What to do: For the listing below, work out the number of lines that hold "readiness" and return that number alone.

****************

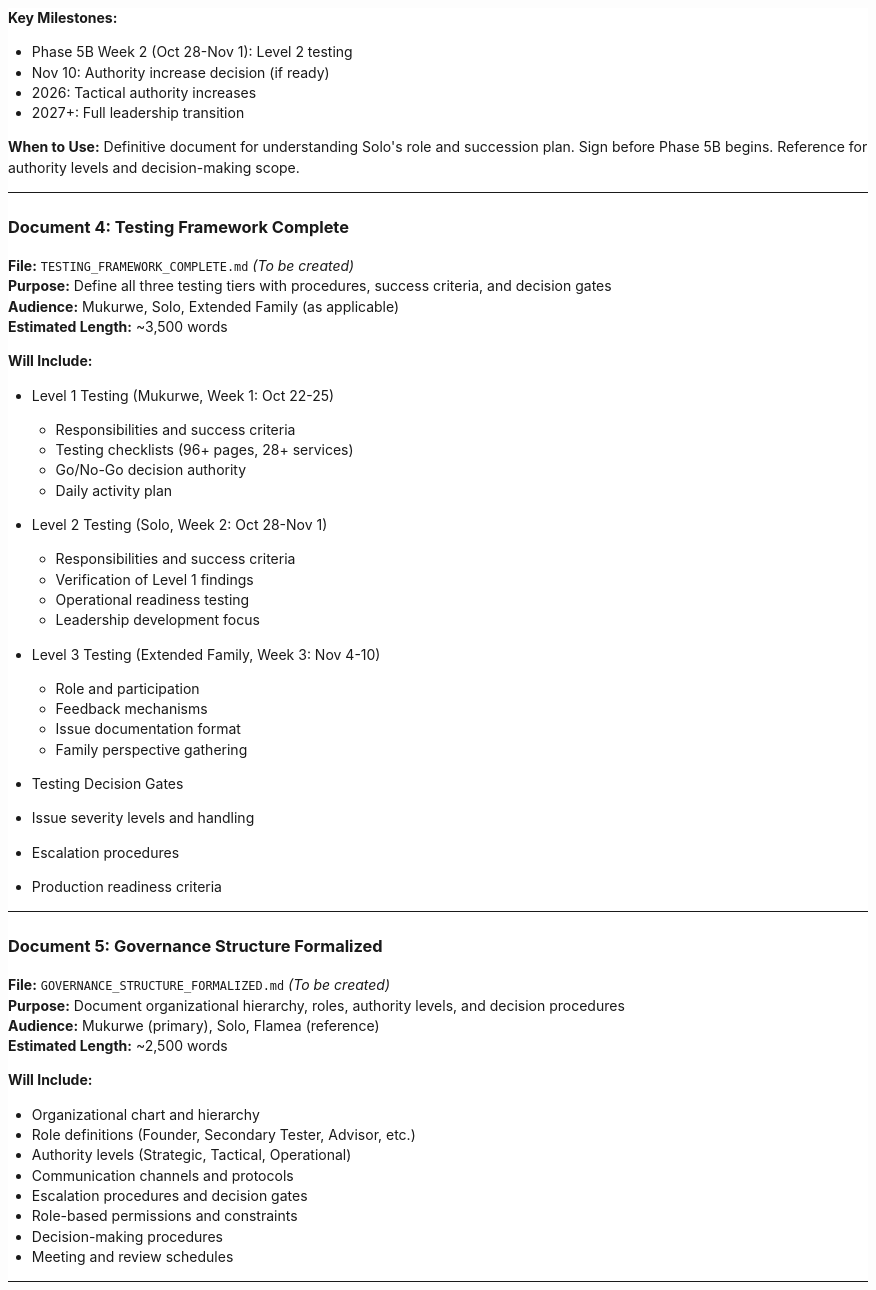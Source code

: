 **Key Milestones:**
- Phase 5B Week 2 (Oct 28-Nov 1): Level 2 testing
- Nov 10: Authority increase decision (if ready)
- 2026: Tactical authority increases
- 2027+: Full leadership transition

**When to Use:** Definitive document for understanding Solo's role and succession plan. Sign before Phase 5B begins. Reference for authority levels and decision-making scope.

---

### Document 4: Testing Framework Complete
**File:** `TESTING_FRAMEWORK_COMPLETE.md` *(To be created)*  
**Purpose:** Define all three testing tiers with procedures, success criteria, and decision gates  
**Audience:** Mukurwe, Solo, Extended Family (as applicable)  
**Estimated Length:** ~3,500 words  

**Will Include:**
- Level 1 Testing (Mukurwe, Week 1: Oct 22-25)
  - Responsibilities and success criteria
  - Testing checklists (96+ pages, 28+ services)
  - Go/No-Go decision authority
  - Daily activity plan

- Level 2 Testing (Solo, Week 2: Oct 28-Nov 1)
  - Responsibilities and success criteria
  - Verification of Level 1 findings
  - Operational readiness testing
  - Leadership development focus

- Level 3 Testing (Extended Family, Week 3: Nov 4-10)
  - Role and participation
  - Feedback mechanisms
  - Issue documentation format
  - Family perspective gathering

- Testing Decision Gates
- Issue severity levels and handling
- Escalation procedures
- Production readiness criteria

---

### Document 5: Governance Structure Formalized
**File:** `GOVERNANCE_STRUCTURE_FORMALIZED.md` *(To be created)*  
**Purpose:** Document organizational hierarchy, roles, authority levels, and decision procedures  
**Audience:** Mukurwe (primary), Solo, Flamea (reference)  
**Estimated Length:** ~2,500 words  

**Will Include:**
- Organizational chart and hierarchy
- Role definitions (Founder, Secondary Tester, Advisor, etc.)
- Authority levels (Strategic, Tactical, Operational)
- Communication channels and protocols
- Escalation procedures and decision gates
- Role-based permissions and constraints
- Decision-making procedures
- Meeting and review schedules

---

****************

Result for this task: 2